• **TASK TO CARRY OUT**
Work through the lines of the material below, note those with the word "from", and give their number, nothing else.

• **STUDY MATERIAL**
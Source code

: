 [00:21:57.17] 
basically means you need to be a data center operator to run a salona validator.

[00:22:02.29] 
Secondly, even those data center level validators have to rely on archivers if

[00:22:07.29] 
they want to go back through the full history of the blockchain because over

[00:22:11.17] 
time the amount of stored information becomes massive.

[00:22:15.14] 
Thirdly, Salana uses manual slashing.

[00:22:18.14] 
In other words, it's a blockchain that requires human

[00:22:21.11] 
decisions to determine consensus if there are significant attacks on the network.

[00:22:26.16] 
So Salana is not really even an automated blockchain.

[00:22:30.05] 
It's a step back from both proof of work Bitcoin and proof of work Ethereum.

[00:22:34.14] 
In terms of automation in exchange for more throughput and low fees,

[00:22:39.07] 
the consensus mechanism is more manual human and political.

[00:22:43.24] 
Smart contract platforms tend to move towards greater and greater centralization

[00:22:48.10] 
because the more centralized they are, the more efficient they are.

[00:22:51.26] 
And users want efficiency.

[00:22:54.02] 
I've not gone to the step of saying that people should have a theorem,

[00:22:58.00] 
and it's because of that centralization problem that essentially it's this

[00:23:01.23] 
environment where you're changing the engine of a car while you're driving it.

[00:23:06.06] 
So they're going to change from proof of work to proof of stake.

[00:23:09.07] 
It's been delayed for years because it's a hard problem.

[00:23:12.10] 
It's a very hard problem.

• **FINISHED TASK**
2